One father of five, who asked not to be named for security reasons, said it was “too difficult to leave” and said his family had been sheltering in their home with no water or electricity for two days.
“Many people are homeless, and sleeping on the ground. They have no shelter, food or water. But I am still in my home… because it is difficult for me to leave,” the 50-year-old said, explaining how airstrikes destroyed the building next to his house just a few days ago.
“If this escalates or continues, we will be out of food within days. There is nothing in the supermarket, I tried to go and get some stuff, but it was difficult to even get there, and most things are unavailable.”
Said, 35, another man from Beit Lahia in the north of the Gaza Strip and who also asked not to be identified, said “hundreds” were queuing at each bakery desperate for bread.

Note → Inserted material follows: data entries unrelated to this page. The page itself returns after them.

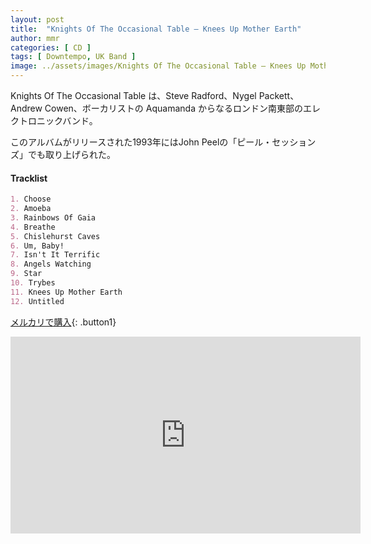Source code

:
 ```yaml
---
layout: post
title:  "Knights Of The Occasional Table – Knees Up Mother Earth"
author: mmr
categories: [ CD ]
tags: [ Downtempo, UK Band ]
image: ../assets/images/Knights Of The Occasional Table – Knees Up Mother Earth.jpg
---
```


Knights Of The Occasional Table は、Steve Radford、Nygel Packett、Andrew Cowen、ボーカリストの Aquamanda からなるロンドン南東部のエレクトロニックバンド。

このアルバムがリリースされた1993年にはJohn Peelの「ピール・セッションズ」でも取り上げられた。

#### Tracklist
```md
1. Choose
2. Amoeba
3. Rainbows Of Gaia
4. Breathe
5. Chislehurst Caves
6. Um, Baby!
7. Isn't It Terrific
8. Angels Watching
9. Star
10. Trybes
11. Knees Up Mother Earth
12. Untitled
```

[メルカリで購入](https://jp.mercari.com/item/m58886170453?afid=6142608987){: .button1}

<iframe width="560" height="315" src="https://www.youtube.com/embed/7pThiipHyV4?si=vefBvJJxQ_coKU8n" title="YouTube video player" frameborder="0" allow="accelerometer; autoplay; clipboard-write; encrypted-media; gyroscope; picture-in-picture; web-share" referrerpolicy="strict-origin-when-cross-origin" allowfullscreen></iframe>
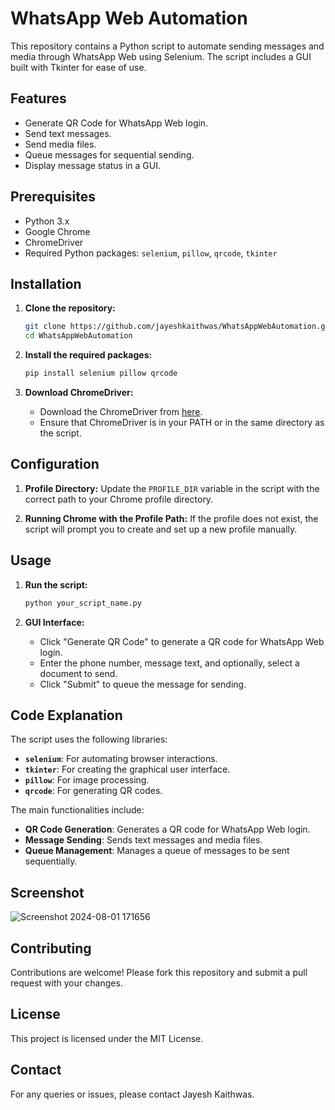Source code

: # WhatsApp Web Automation

This repository contains a Python script to automate sending messages and media through WhatsApp Web using Selenium. The script includes a GUI built with Tkinter for ease of use.

## Features

- Generate QR Code for WhatsApp Web login.
- Send text messages.
- Send media files.
- Queue messages for sequential sending.
- Display message status in a GUI.

## Prerequisites

- Python 3.x
- Google Chrome
- ChromeDriver
- Required Python packages: `selenium`, `pillow`, `qrcode`, `tkinter`

## Installation

1. **Clone the repository:**
    ```bash
    git clone https://github.com/jayeshkaithwas/WhatsAppWebAutomation.git
    cd WhatsAppWebAutomation
    ```

2. **Install the required packages:**
    ```bash
    pip install selenium pillow qrcode
    ```

3. **Download ChromeDriver:**
    - Download the ChromeDriver from [here](https://sites.google.com/chromium.org/driver/downloads).
    - Ensure that ChromeDriver is in your PATH or in the same directory as the script.

## Configuration

1. **Profile Directory:**
   Update the `PROFILE_DIR` variable in the script with the correct path to your Chrome profile directory.

2. **Running Chrome with the Profile Path:**
   If the profile does not exist, the script will prompt you to create and set up a new profile manually.

## Usage

1. **Run the script:**
    ```bash
    python your_script_name.py
    ```

2. **GUI Interface:**
   - Click "Generate QR Code" to generate a QR code for WhatsApp Web login.
   - Enter the phone number, message text, and optionally, select a document to send.
   - Click "Submit" to queue the message for sending.

## Code Explanation

The script uses the following libraries:
- **`selenium`**: For automating browser interactions.
- **`tkinter`**: For creating the graphical user interface.
- **`pillow`**: For image processing.
- **`qrcode`**: For generating QR codes.

The main functionalities include:
- **QR Code Generation**: Generates a QR code for WhatsApp Web login.
- **Message Sending**: Sends text messages and media files.
- **Queue Management**: Manages a queue of messages to be sent sequentially.

## Screenshot

![Screenshot 2024-08-01 171656](https://github.com/user-attachments/assets/b5f75d5b-ab51-45c6-b725-428efd11746e)

## Contributing

Contributions are welcome! Please fork this repository and submit a pull request with your changes.

## License

This project is licensed under the MIT License.

## Contact

For any queries or issues, please contact Jayesh Kaithwas.
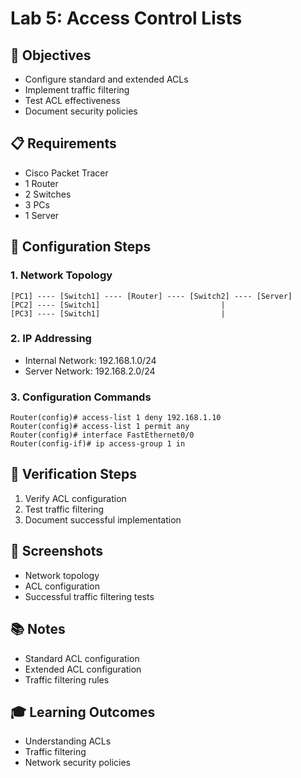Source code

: # Lab 5: Access Control Lists

## 🎯 Objectives
- Configure standard and extended ACLs
- Implement traffic filtering
- Test ACL effectiveness
- Document security policies

## 📋 Requirements
- Cisco Packet Tracer
- 1 Router
- 2 Switches
- 3 PCs
- 1 Server

## 🔧 Configuration Steps

### 1. Network Topology
```
[PC1] ---- [Switch1] ---- [Router] ---- [Switch2] ---- [Server]
[PC2] ---- [Switch1]                           |
[PC3] ---- [Switch1]                           |
```

### 2. IP Addressing
- Internal Network: 192.168.1.0/24
- Server Network: 192.168.2.0/24

### 3. Configuration Commands
```
Router(config)# access-list 1 deny 192.168.1.10
Router(config)# access-list 1 permit any
Router(config)# interface FastEthernet0/0
Router(config-if)# ip access-group 1 in
```

## 📝 Verification Steps
1. Verify ACL configuration
2. Test traffic filtering
3. Document successful implementation

## 📸 Screenshots
- Network topology
- ACL configuration
- Successful traffic filtering tests

## 📚 Notes
- Standard ACL configuration
- Extended ACL configuration
- Traffic filtering rules

## 🎓 Learning Outcomes
- Understanding ACLs
- Traffic filtering
- Network security policies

He said there was no longer water in the taps or the shops. “People are rushing to the stores looking for bread and water, hundreds in one queue,” he said, sharing videos showing totally flattened neighbourhoods from the brutalised territory.
“I’ve been awake for two days. At least a third of the people living in the north have evacuated but many have had to stay.”
The Independent was also told that families who had fled south were then forced to return north again as the conditions in the south of Gaza were so poor.
Another Gaza resident said many were worried about moving to the south as they fear Israel will force them to continue evacuating to Sinai in Egypt.
“Then all of Gaza will be lost to Gazans forever. So we will stay in our homes,” Ahmed from Jabalia said. Dr Abu Sitta said the bombardment was so hard that “people are too afraid to bury their dead” and the bodies were mounting.
“There are piles of bodies just wrapped in shrouds put against the wall because the morgue is overflowing,” he added.